Alerta sísmica en California: la tensión en las fallas de San Andrés y San Jacinto alcanza un récord milenario
La investigación, liderada por la Universidad de Hawái en Mānoa, revela que la tensión tectónica acumulada en los sistemas de fallas de San Andrés y San Jacinto ha alcanzado su punto máximo en los últimos 1.000 años, superando incluso los niveles registrados históricamente en algunos tramos.

Un reciente estudio publicado en la revista científica Journal of Geophysical Research: Solid Earth ha encendido las alarmas en el sur de California, una de las zonas más habitadas de Estados Unidos.
Para llegar a estas conclusiones, los científicos desarrollaron un modelo informático que simula la acumulación y liberación de tensión en estas fallas a lo largo del tiempo. El modelo se nutrió de un historial sísmico de aproximadamente un milenio, reconstruido a partir de evidencias geológicas como dataciones por radiocarbono de sedimentos desplazados y el análisis de anillos de árboles.

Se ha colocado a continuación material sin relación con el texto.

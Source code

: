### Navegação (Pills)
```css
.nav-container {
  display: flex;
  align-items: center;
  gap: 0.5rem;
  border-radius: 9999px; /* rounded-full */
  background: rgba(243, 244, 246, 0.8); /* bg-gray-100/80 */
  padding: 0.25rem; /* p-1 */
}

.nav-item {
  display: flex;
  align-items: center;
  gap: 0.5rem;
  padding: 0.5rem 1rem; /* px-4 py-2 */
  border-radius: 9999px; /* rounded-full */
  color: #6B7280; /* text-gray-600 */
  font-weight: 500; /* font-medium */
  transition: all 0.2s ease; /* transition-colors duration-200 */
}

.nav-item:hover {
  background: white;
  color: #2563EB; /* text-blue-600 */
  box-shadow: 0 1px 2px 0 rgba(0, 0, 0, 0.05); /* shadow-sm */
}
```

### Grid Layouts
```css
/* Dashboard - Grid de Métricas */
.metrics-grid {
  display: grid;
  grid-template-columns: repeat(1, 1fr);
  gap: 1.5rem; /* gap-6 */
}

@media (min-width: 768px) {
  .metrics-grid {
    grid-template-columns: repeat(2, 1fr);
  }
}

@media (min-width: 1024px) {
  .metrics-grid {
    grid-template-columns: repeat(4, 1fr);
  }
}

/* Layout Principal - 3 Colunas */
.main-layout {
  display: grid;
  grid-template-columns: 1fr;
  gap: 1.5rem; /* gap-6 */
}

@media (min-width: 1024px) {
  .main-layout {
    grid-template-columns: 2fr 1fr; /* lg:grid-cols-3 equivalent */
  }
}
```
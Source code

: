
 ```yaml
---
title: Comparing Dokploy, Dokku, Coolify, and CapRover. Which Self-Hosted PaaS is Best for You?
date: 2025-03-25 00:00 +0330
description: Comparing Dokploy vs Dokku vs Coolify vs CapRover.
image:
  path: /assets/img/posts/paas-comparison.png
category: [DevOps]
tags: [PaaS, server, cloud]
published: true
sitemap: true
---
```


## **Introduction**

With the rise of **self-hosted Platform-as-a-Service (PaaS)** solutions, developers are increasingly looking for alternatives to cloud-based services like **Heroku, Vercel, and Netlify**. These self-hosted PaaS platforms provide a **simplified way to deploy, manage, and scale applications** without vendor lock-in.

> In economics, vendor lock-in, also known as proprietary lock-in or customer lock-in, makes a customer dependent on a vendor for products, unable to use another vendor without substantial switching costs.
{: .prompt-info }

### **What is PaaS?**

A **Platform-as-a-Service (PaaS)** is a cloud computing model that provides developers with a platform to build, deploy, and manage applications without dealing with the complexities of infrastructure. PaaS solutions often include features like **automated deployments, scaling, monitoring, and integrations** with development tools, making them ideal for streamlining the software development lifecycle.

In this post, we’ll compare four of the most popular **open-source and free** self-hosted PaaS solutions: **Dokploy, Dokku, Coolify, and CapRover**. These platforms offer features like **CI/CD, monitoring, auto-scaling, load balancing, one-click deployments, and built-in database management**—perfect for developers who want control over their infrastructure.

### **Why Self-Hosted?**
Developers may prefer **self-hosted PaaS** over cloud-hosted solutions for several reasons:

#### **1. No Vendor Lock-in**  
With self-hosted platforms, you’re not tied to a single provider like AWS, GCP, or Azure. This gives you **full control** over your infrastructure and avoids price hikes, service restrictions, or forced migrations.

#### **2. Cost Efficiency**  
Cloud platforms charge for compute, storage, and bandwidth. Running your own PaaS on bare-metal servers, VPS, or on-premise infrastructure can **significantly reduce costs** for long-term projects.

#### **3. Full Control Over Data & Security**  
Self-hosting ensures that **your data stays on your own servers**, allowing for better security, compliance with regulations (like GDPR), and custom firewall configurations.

Al proyectar estos datos hasta el presente, los expertos calcularon la tensión actual acumulada en las fallas, sugiriendo que la región podría ser capaz de generar un terremoto de gran magnitud en el futuro.
Uno de los puntos críticos identificados es la zona de Cajon Pass, donde convergen las dos grandes fallas. Los investigadores describen esta área como una «puerta sísmica», capaz tanto de bloquear el paso de grandes terremotos de una falla a otra como de permitirlo bajo ciertas condiciones. El estudio advierte que, en determinados escenarios, Cajon Pass podría facilitar que San Andrés y San Jacinto se rompan simultáneamente durante un mismo sismo, lo que multiplicaría el potencial destructivo. Un evento de este tipo afectaría a millones de personas en áreas densamente pobladas como Los Ángeles, San Bernardino, Riverside y el Valle de Coachella.
A pesar de la gravedad de las conclusiones, los investigadores subrayan que este trabajo no debe interpretarse como una predicción inminente de un terremoto, ya que aún no es posible determinar con precisión cuándo ocurrirá. No obstante, destacan que los resultados son cruciales para mejorar las evaluaciones de riesgo sísmico en la región. Esta información puede ser clave para planificar inversiones en infraestructura, actualizar códigos de construcción y reforzar los planes de emergencia.
Finalmente, el equipo científico señala que el método de modelización empleado no se limita a California, sino que puede aplicarse a intersecciones complejas de fallas en cualquier parte del mundo. El objetivo a largo plazo es convertirlo en una herramienta estándar para evaluar peligros sísmicos asociados a múltiples sistemas de fallas.